Task directions = What follows is a set of records. Retype them exactly, leaving out the pictures.

(Pictures paired with source code)
↓

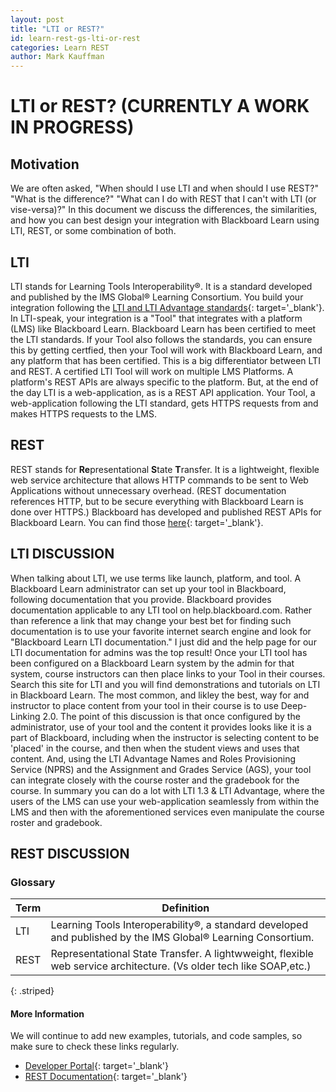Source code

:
 ```yaml
---
layout: post
title: "LTI or REST?"
id: learn-rest-gs-lti-or-rest
categories: Learn REST
author: Mark Kauffman
---
```


# LTI or REST? (CURRENTLY A WORK IN PROGRESS)
## Motivation
We are often asked, "When should I use LTI and when should I use REST?" 
"What is the difference?" "What can I do with REST that I can't with LTI
(or vise-versa)?" In this document we discuss the differences, the similarities,
and how you can best design your integration with Blackboard Learn using LTI,
REST, or some combination of both. 

## LTI
LTI stands for Learning Tools Interoperability®. It is a standard developed and published
by the IMS Global® Learning Consortium. You build your integration following the 
[LTI and LTI Advantage standards](https://www.imsglobal.org/activity/learning-tools-interoperability){: target='\_blank'}. 
In LTI-speak, your integration is a "Tool" that integrates with 
a platform (LMS) like Blackboard Learn. Blackboard Learn has been certified to meet the 
LTI standards. If your Tool also follows the standards, you can ensure this by getting
certfied, then your Tool will work with Blackboard Learn, and any platform that has been
certified. This is a big differentiator between LTI and REST. A certified LTI Tool will 
work on multiple LMS Platforms. A platform's REST APIs are always specific to the platform.
But, at the end of the day LTI is a web-application, as is a REST API application. Your Tool,
a web-application following the LTI standard, gets HTTPS requests from and makes HTTPS 
requests to the LMS.

## REST
REST stands for **Re**presentational **S**tate **T**ransfer. It is a
lightweight, flexible web service architecture that allows HTTP commands to be
sent to Web Applications without unnecessary overhead. (REST documentation references HTTP, but to be secure
everything with Blackboard Learn is done over HTTPS.) Blackboard has developed and published
REST APIs for Blackboard Learn. You can find those [here](https://developer.blackboard.com/portal/displayApi){: target='\_blank'}. 

## LTI DISCUSSION
When talking about LTI, we use terms like launch, platform, and tool. A Blackboard Learn administrator can set up your tool in Blackboard, following documentation that you provide. Blackboard provides documentation applicable to any LTI tool on help.blackboard.com. Rather than reference a link that may change your best bet for finding such documentation is to use your favorite internet search engine and look for "Blackboard Learn LTI documentation." I just did and the help page for our LTI documentation for admins was the top result! Once your LTI tool has been configured on a Blackboard Learn system by the admin for that system, course instructors can then place links to your Tool in their courses. Search this site for LTI and you will find demonstrations and tutorials on LTI in Blackboard Learn. The most common, and likley the best, way for and instructor to place content from your tool in their course is to use Deep-Linking 2.0. The point of this discussion is that once configured by the administrator, use of your tool and the content it provides looks like it is a part of Blackboard, including when the instructor is selecting content to be 'placed' in the course, and then when the student views and uses that content. And, using the LTI Advantage Names and Roles Provisioning Service (NPRS) and the Assignment and Grades Service (AGS), your tool can integrate closely with the course roster and the gradebook for the course. In summary you can do a lot with LTI 1.3 & LTI Advantage, where the users of the LMS can use your web-application seamlessly from within the LMS and then with the aforementioned services even manipulate the course roster and gradebook.

## REST DISCUSSION

### Glossary

| Term               | Definition                                                                                                                                                     |
| ------------------ | -------------------------------------------------------------------------------------------------------------------------------------------------------------- |
| LTI     | Learning Tools Interoperability®, a standard developed and published by the IMS Global® Learning Consortium. |
| REST    | Representational State Transfer. A lightwweight, flexible web service architecture. (Vs older tech like SOAP,etc.)                  |


{: .striped}

#### More Information

We will continue to add new examples, tutorials, and code samples, so make
sure to check these links regularly.

- [Developer Portal](https://developer.blackboard.com/){: target='\_blank'}
- [REST Documentation](https://developer.blackboard.com/portal/displayApi){: target='\_blank'}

↑

Solution for this task =
Source code

:
 ```yaml
---
layout: post
title: "LTI or REST?"
id: learn-rest-gs-lti-or-rest
categories: Learn REST
author: Mark Kauffman
---
```


# LTI or REST? (CURRENTLY A WORK IN PROGRESS)
## Motivation
We are often asked, "When should I use LTI and when should I use REST?" 
"What is the difference?" "What can I do with REST that I can't with LTI
(or vise-versa)?" In this document we discuss the differences, the similarities,
and how you can best design your integration with Blackboard Learn using LTI,
REST, or some combination of both. 

## LTI
LTI stands for Learning Tools Interoperability®. It is a standard developed and published
by the IMS Global® Learning Consortium. You build your integration following the 
[LTI and LTI Advantage standards](https://www.imsglobal.org/activity/learning-tools-interoperability){: target='\_blank'}. 
In LTI-speak, your integration is a "Tool" that integrates with 
a platform (LMS) like Blackboard Learn. Blackboard Learn has been certified to meet the 
LTI standards. If your Tool also follows the standards, you can ensure this by getting
certfied, then your Tool will work with Blackboard Learn, and any platform that has been
certified. This is a big differentiator between LTI and REST. A certified LTI Tool will 
work on multiple LMS Platforms. A platform's REST APIs are always specific to the platform.
But, at the end of the day LTI is a web-application, as is a REST API application. Your Tool,
a web-application following the LTI standard, gets HTTPS requests from and makes HTTPS 
requests to the LMS.

## REST
REST stands for **Re**presentational **S**tate **T**ransfer. It is a
lightweight, flexible web service architecture that allows HTTP commands to be
sent to Web Applications without unnecessary overhead. (REST documentation references HTTP, but to be secure
everything with Blackboard Learn is done over HTTPS.) Blackboard has developed and published
REST APIs for Blackboard Learn. You can find those [here](https://developer.blackboard.com/portal/displayApi){: target='\_blank'}. 

## LTI DISCUSSION
When talking about LTI, we use terms like launch, platform, and tool. A Blackboard Learn administrator can set up your tool in Blackboard, following documentation that you provide. Blackboard provides documentation applicable to any LTI tool on help.blackboard.com. Rather than reference a link that may change your best bet for finding such documentation is to use your favorite internet search engine and look for "Blackboard Learn LTI documentation." I just did and the help page for our LTI documentation for admins was the top result! Once your LTI tool has been configured on a Blackboard Learn system by the admin for that system, course instructors can then place links to your Tool in their courses. Search this site for LTI and you will find demonstrations and tutorials on LTI in Blackboard Learn. The most common, and likley the best, way for and instructor to place content from your tool in their course is to use Deep-Linking 2.0. The point of this discussion is that once configured by the administrator, use of your tool and the content it provides looks like it is a part of Blackboard, including when the instructor is selecting content to be 'placed' in the course, and then when the student views and uses that content. And, using the LTI Advantage Names and Roles Provisioning Service (NPRS) and the Assignment and Grades Service (AGS), your tool can integrate closely with the course roster and the gradebook for the course. In summary you can do a lot with LTI 1.3 & LTI Advantage, where the users of the LMS can use your web-application seamlessly from within the LMS and then with the aforementioned services even manipulate the course roster and gradebook.

## REST DISCUSSION

### Glossary

| Term               | Definition                                                                                                                                                     |
| ------------------ | -------------------------------------------------------------------------------------------------------------------------------------------------------------- |
| LTI     | Learning Tools Interoperability®, a standard developed and published by the IMS Global® Learning Consortium. |
| REST    | Representational State Transfer. A lightwweight, flexible web service architecture. (Vs older tech like SOAP,etc.)                  |


{: .striped}

#### More Information

We will continue to add new examples, tutorials, and code samples, so make
sure to check these links regularly.

- [Developer Portal](https://developer.blackboard.com/){: target='\_blank'}
- [REST Documentation](https://developer.blackboard.com/portal/displayApi){: target='\_blank'}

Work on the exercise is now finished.